When urban review website Yelp outgrew its San Francisco HQ, it wanted to transfer the “collegiate spirit of Sillicon Valley’ to its new premises in a classic financial district high-rise.
Interior design firm O+A was drafted in to develop the concept of a vertical campus – a self-contained community stacked on multiple floors. Denise Cherry, O+A’s director of design, explains that there were concerns that the loss of visual connectivity would hinder cross-pollinatation between groups. The design challenge was to create an environment that would facilitate a group dynamic and encourage the 1200 staff members to interact despite the vertical divides.
O+A’s solution was to ensure that each floor contained a unique breakout area that would be used by the whole company, not just staff whose workstations occupied that level. A coffee shop was installed on the 8th floor, manned by a rotating team of baristas from local coffee companies such as Blue Bottle and Sightglass. A breakout room with window seats was placed on the 5th floor, and semi-private pods for “chess or chatting” on the 11th.

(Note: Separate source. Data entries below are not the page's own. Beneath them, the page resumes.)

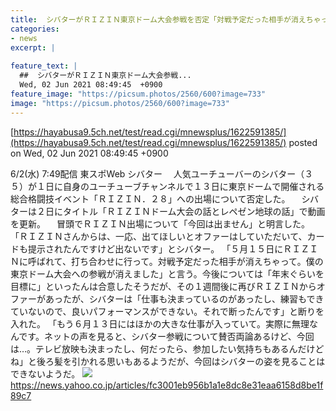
 ```yaml
---
title:  シバターがＲＩＺＩＮ東京ドーム大会参戦を否定「対戦予定だった相手が消えちゃって」  
categories:
- news
excerpt: |
  
feature_text: |
  ##  シバターがＲＩＺＩＮ東京ドーム大会参戦...
  Wed, 02 Jun 2021 08:49:45  +0900
feature_image: "https://picsum.photos/2560/600?image=733"
image: "https://picsum.photos/2560/600?image=733"
---
```


[https://hayabusa9.5ch.net/test/read.cgi/mnewsplus/1622591385/](https://hayabusa9.5ch.net/test/read.cgi/mnewsplus/1622591385/)
posted on Wed, 02 Jun 2021 08:49:45  +0900

<!--more-->

6/2(水) 7:49配信 東スポWeb シバター 　人気ユーチューバーのシバター（３５）が１日に自身のユーチューブチャンネルで１３日に東京ドームで開催される総合格闘技イベント「ＲＩＺＩＮ．２８」への出場について否定した。 　シバターは２日にタイトル「ＲＩＺＩＮドーム大会の話とレペゼン地球の話」で動画を更新。 　冒頭でＲＩＺＩＮ出場について「今回は出ません」と明言した。 「ＲＩＺＩＮさんからは、一応、出てほしいとオファーはしていただいて、カードも提示されたんですけど出ないです」とシバター。 「５月１５日にＲＩＺＩＮに呼ばれて、打ち合わせに行って。対戦予定だった相手が消えちゃって。僕の東京ドーム大会への参戦が消えました」と言う。今後については「年末ぐらいを目標に」といったんは合意したそうだが、その１週間後に再びＲＩＺＩＮからオファーがあったが、シバターは「仕事も決まっているのがあったし、練習もできていないので、良いパフォーマンスができない。それで断ったんです」と断りを入れた。 「もう６月１３日にはほかの大きな仕事が入っていて。実際に無理なんです。ネットの声を見ると、シバター参戦について賛否両論あるけど、今回は…。テレビ放映も決まったし、何だったら、参加したい気持ちもあるんだけどね」と後ろ髪を引かれる思いもあるようだが、今回はシバターの姿を見ることはできないようだ。 ![](https://amd-pctr.c.yimg.jp/r/iwiz-amd/20210602-03242619-tospoweb-000-5-view.jpg) https://news.yahoo.co.jp/articles/fc3001eb956b1a1e8dc8e31eaa6158d8be1f89c7
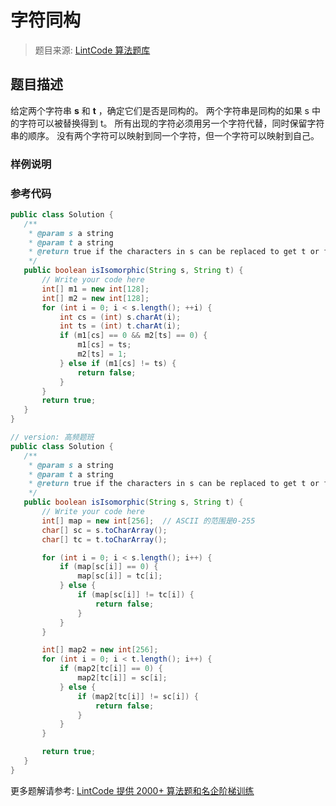 # 字符同构
 > 题目来源: [LintCode 算法题库](https://www.lintcode.com/problem/strings-homomorphism/?utm_source=sc-github-wzz)
 ## 题目描述
 给定两个字符串 **s** 和 **t** ，确定它们是否是同构的。
两个字符串是同构的如果 s 中的字符可以被替换得到 t。
所有出现的字符必须用另一个字符代替，同时保留字符串的顺序。 没有两个字符可以映射到同一个字符，但一个字符可以映射到自己。
 ### 样例说明
 
 ### 参考代码
 ```java
public class Solution {
    /**
     * @param s a string
     * @param t a string
     * @return true if the characters in s can be replaced to get t or false
     */
    public boolean isIsomorphic(String s, String t) {
        // Write your code here
        int[] m1 = new int[128];
        int[] m2 = new int[128];
        for (int i = 0; i < s.length(); ++i) {
            int cs = (int) s.charAt(i);
            int ts = (int) t.charAt(i);
            if (m1[cs] == 0 && m2[ts] == 0) {
                m1[cs] = ts;
                m2[ts] = 1;
            } else if (m1[cs] != ts) {
                return false;
            }
        }
        return true;
    }
}

// version: 高频题班
public class Solution {
    /**
     * @param s a string
     * @param t a string
     * @return true if the characters in s can be replaced to get t or false
     */
    public boolean isIsomorphic(String s, String t) {
        // Write your code here
        int[] map = new int[256];  // ASCII 的范围是0-255
        char[] sc = s.toCharArray();
        char[] tc = t.toCharArray();

        for (int i = 0; i < s.length(); i++) {
            if (map[sc[i]] == 0) {
                map[sc[i]] = tc[i];
            } else {
                if (map[sc[i]] != tc[i]) {
                    return false;
                }
            }
        }

        int[] map2 = new int[256];
        for (int i = 0; i < t.length(); i++) {
            if (map2[tc[i]] == 0) {
                map2[tc[i]] = sc[i];
            } else {
                if (map2[tc[i]] != sc[i]) {
                    return false;
                }
            }
        }

        return true;
    }
}
```
 更多题解请参考: [LintCode 提供 2000+ 算法题和名企阶梯训练](https://www.lintcode.com/problem/?utm_source=sc-github-wzz)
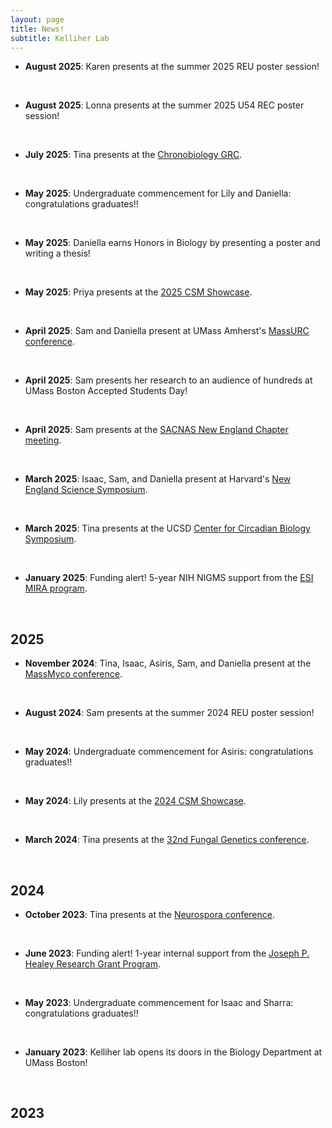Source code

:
 ```yaml
---
layout: page
title: News!
subtitle: Kelliher Lab
---
```


- **August 2025**: Karen presents at the summer 2025 REU poster session!
<br />

- **August 2025**: Lonna presents at the summer 2025 U54 REC poster session!
<br />

- **July 2025**: Tina presents at the <a href="https://www.grc.org/chronobiology-conference/2025/" target="_blank">Chronobiology GRC</a>.
<br />

- **May 2025**: Undergraduate commencement for Lily and Daniella: congratulations graduates!!
<br />

- **May 2025**: Daniella earns Honors in Biology by presenting a poster and writing a thesis!
<br />

- **May 2025**: Priya presents at the <a href="https://sites.google.com/view/csmshowcase/2025-showcase/booklet-photos/" target="_blank">2025 CSM Showcase</a>.
<br />

- **April 2025**: Sam and Daniella present at UMass Amherst's <a href="https://honorspaths.honors.umass.edu/massurc/" target="_blank">MassURC conference</a>.
<br />

- **April 2025**: Sam presents her research to an audience of hundreds at UMass Boston Accepted Students Day!
<br />

- **April 2025**: Sam presents at the <a href="https://ysacnas.wixsite.com/ysacnas/general-6/" target="_blank">SACNAS New England Chapter meeting</a>.
<br />

- **March 2025**: Isaac, Sam, and Daniella present at Harvard's <a href="https://bscp.org/event/new-england-science-symposium/" target="_blank">New England Science Symposium</a>.
<br />

- **March 2025**: Tina presents at the UCSD <a href="https://ccb.ucsd.edu/" target="_blank">Center for Circadian Biology Symposium</a>.
<br />

- **January 2025**: Funding alert! 5-year NIH NIGMS support from the <a href="https://reporter.nih.gov/search/vbd9ZsVDmUGx02lxb-h2-g/project-details/11019031/" target="_blank">ESI MIRA program</a>.
<br />

## 2025

- **November 2024**: Tina, Isaac, Asiris, Sam, and Daniella present at the <a href="https://massmyco.wordpress.com/program/massmyco-2024/" target="_blank">MassMyco conference</a>.
<br />

- **August 2024**: Sam presents at the summer 2024 REU poster session!
<br />

- **May 2024**: Undergraduate commencement for Asiris: congratulations graduates!!
<br />

- **May 2024**: Lily presents at the <a href="https://sites.google.com/view/csmshowcase/past-showcases/2024-showcase/booklet-photos/" target="_blank">2024 CSM Showcase</a>.
<br />

- **March 2024**: Tina presents at the <a href="https://genetics-gsa.org/fungal-2024/" target="_blank">32nd Fungal Genetics conference</a>.
<br />

## 2024

- **October 2023**: Tina presents at the <a href="https://neurospora.org/neurospora-2023-program/" target="_blank">Neurospora conference</a>.
<br />

- **June 2023**: Funding alert! 1-year internal support from the <a href="https://www.umb.edu/research/orsp/internal-funding-programs/" target="_blank">Joseph P. Healey Research Grant Program</a>.
<br />

- **May 2023**: Undergraduate commencement for Isaac and Sharra: congratulations graduates!!
<br />

- **January 2023**: Kelliher lab opens its doors in the Biology Department at UMass Boston!
<br />

## 2023
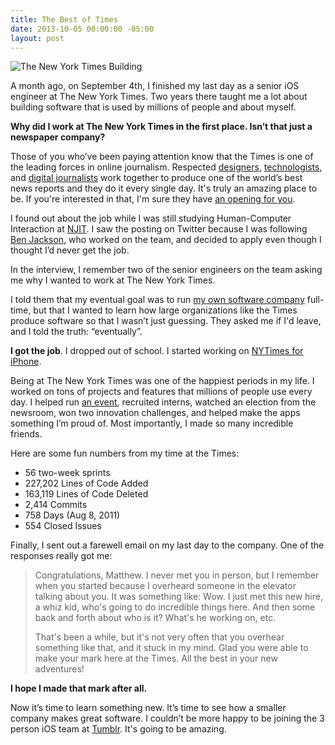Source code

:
 ```yaml
---
title: The Best of Times
date: 2013-10-05 00:00:00 -05:00
layout: post
---
```


![The New York Times Building](/uploads/nytimes_building.jpg)

A month ago, on September 4th, I finished my last day as a senior iOS engineer at The New York Times. Two years there taught me a lot about building software that is used by millions of people and about myself.

**Why did I work at The New York Times in the first place. Isn’t that just a newspaper company?**

Those of you who’ve been paying attention know that the Times is one of the leading forces in online journalism. Respected [designers](http://subtraction.com), [technologists](http://ashkenas.com), and [digital journalists](http://aronpilhofer.com) work together to produce one of the world’s best news reports and they do it every single day. It's truly an amazing place to be. If you're interested in that, I'm sure they have [an opening for you](http://jobs.nytco.com/go/technical-jobs/348193/).

I found out about the job while I was still studying Human-Computer Interaction at [NJIT](http://njit.edu). I saw the posting on Twitter because I was following [Ben Jackson](http://90wpm.com), who worked on the team, and decided to apply even though I thought I’d never get the job.

In the interview, I remember two of the senior engineers on the team asking me why I wanted to work at The New York Times.

I told them that my eventual goal was to run [my own software company](http://lickability.com) full-time, but that I wanted to learn how large organizations like the Times produce software so that I wasn’t just guessing. They asked me if I'd leave, and I told the truth: “eventually”.

**I got the job**. I dropped out of school. I started working on [NYTimes for iPhone](https://itunes.apple.com/us/app/nytimes/id284862083?mt=8).

Being at The New York Times was one of the happiest periods in my life. I worked on tons of projects and features that millions of people use every day. I helped run [an event](http://opensourcesciencefair.com), recruited interns, watched an election from the newsroom, won two innovation challenges, and helped make the apps something I’m proud of. Most importantly, I made so many incredible friends.

Here are some fun numbers from my time at the Times:

* 56 two-week sprints
* 227,202 Lines of Code Added
* 163,119 Lines of Code Deleted
* 2,414 Commits
* 758 Days (Aug 8, 2011)
* 554 Closed Issues

Finally, I sent out a farewell email on my last day to the company. One of the responses really got me:

> Congratulations, Matthew. I never met you in person, but I remember when you started because I overheard someone in the elevator talking about you. It was something like: Wow. I just met this new hire, a whiz kid, who's going to do incredible things here. And then some back and forth about who is it? What's he working on, etc.
>
> That's been a while, but it's not very often that you overhear something like that, and it stuck in my mind. Glad you were able to make your mark here at the Times. All the best in your new adventures!

**I hope I made that mark after all.**

Now it’s time to learn something new. It’s time to see how a smaller company makes great software. I couldn’t be more happy to be joining the 3 person iOS team at [Tumblr](http://tumblr.com). It's going to be amazing.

The main gathering place was positioned centrally – on a vertical axis, at least – on the 9th floor. To ensure the area is worthy of a trip up or down in the elevator, O+A envisaged the reception as a general store or a “modern pop-up improvisation on Yelp’s place in the new world of commercial entrepreneurship”. It takes cues from an earlier era of commerce, with a vintage cash register, sweets in jars for guests and gold-leaf signage painted on a window.
Reiterating this nod to the past, the designers reclaimed the old doors with fluted or frosted panels from the offices that originally occupied the space. And, the coffee shop juxtaposes state-of-the-art artisan hot beverage facilities with exposed brick walls and lighting suspended from individually hand-woven rope fixtures, which was custom-made by Robert Lewis Studio.
“We wanted to find materials that were authentic and natural – that truly played to the history of the building,” says Cherry. “Our design really became about honoring the building itself. It’s such a unique, beautiful Art Deco building; it felt inappropriate to slather electric colors on the walls.”
The graphics used throughout the building simulate the mismatch of styles on handbills posted in an urban alleyway. They are grafted on top of each other to symbolise the wider Yelp community, which operates in over 150 cities, the multitude of voices and opinions brought together through Yelp.
Cherry offers her two cents on the evolution of TMT office designs in San Francisco, explaining that start-up offices used to be “somewhat juvenile”, valuing amenities over design.
“However, I think that in the last few years, a lot of technology companies are moving away from that; people in general have a deeper understanding of the necessity of design now than previously and that extends to office design,” she says.
“You have started to see spaces that use materiality and texture in addition to color; that start to think about how space can reflect culture and brand – it’s become less about ‘what are my free snacks?’ and more about ‘how can my space be reflective of my people?’ Yelp is a great example of this.”